**Required action:** Could you reproduce, from the records below, everything from the line with "for quotation (RFQs)</span></span>" down to the line with "that you specify.</span></span>", keeping both of those lines and changing nothing?

**Input for this task:**
===============
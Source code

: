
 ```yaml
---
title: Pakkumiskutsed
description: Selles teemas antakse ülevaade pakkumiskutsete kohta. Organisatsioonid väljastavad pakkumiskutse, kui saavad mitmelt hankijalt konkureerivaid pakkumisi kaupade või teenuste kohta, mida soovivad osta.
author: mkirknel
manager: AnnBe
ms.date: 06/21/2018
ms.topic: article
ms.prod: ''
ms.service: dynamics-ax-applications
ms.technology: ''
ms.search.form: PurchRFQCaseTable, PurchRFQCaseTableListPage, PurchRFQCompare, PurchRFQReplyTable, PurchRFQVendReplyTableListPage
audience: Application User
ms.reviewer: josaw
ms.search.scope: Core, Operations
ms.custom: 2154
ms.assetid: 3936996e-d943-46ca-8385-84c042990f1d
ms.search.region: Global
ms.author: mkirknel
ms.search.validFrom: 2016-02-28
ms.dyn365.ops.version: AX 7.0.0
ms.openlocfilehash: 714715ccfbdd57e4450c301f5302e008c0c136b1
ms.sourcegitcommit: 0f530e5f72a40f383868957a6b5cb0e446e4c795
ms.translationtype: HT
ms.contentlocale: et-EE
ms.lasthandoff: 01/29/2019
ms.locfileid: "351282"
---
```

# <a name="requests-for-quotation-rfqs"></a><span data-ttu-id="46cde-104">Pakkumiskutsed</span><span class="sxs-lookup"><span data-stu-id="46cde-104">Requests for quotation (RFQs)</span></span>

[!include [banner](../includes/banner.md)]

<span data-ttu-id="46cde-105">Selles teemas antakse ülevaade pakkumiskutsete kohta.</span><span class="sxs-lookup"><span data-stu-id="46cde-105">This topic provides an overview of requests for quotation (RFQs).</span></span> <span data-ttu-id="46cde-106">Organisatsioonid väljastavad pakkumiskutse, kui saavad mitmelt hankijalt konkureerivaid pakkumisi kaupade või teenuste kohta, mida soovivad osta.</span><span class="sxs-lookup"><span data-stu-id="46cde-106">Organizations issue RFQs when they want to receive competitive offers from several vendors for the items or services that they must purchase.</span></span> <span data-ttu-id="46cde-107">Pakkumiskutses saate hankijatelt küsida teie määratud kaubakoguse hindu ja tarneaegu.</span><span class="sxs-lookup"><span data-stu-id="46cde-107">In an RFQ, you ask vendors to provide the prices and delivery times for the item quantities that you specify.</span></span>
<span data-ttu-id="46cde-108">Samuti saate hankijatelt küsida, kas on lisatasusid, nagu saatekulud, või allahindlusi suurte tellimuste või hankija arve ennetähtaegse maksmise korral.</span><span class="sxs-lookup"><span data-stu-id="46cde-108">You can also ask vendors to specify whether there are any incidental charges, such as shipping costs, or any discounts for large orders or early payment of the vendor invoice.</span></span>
===============
**Answer below:**
# <a name="requests-for-quotation-rfqs"></a><span data-ttu-id="46cde-104">Pakkumiskutsed</span><span class="sxs-lookup"><span data-stu-id="46cde-104">Requests for quotation (RFQs)</span></span>

[!include [banner](../includes/banner.md)]

<span data-ttu-id="46cde-105">Selles teemas antakse ülevaade pakkumiskutsete kohta.</span><span class="sxs-lookup"><span data-stu-id="46cde-105">This topic provides an overview of requests for quotation (RFQs).</span></span> <span data-ttu-id="46cde-106">Organisatsioonid väljastavad pakkumiskutse, kui saavad mitmelt hankijalt konkureerivaid pakkumisi kaupade või teenuste kohta, mida soovivad osta.</span><span class="sxs-lookup"><span data-stu-id="46cde-106">Organizations issue RFQs when they want to receive competitive offers from several vendors for the items or services that they must purchase.</span></span> <span data-ttu-id="46cde-107">Pakkumiskutses saate hankijatelt küsida teie määratud kaubakoguse hindu ja tarneaegu.</span><span class="sxs-lookup"><span data-stu-id="46cde-107">In an RFQ, you ask vendors to provide the prices and delivery times for the item quantities that you specify.</span></span>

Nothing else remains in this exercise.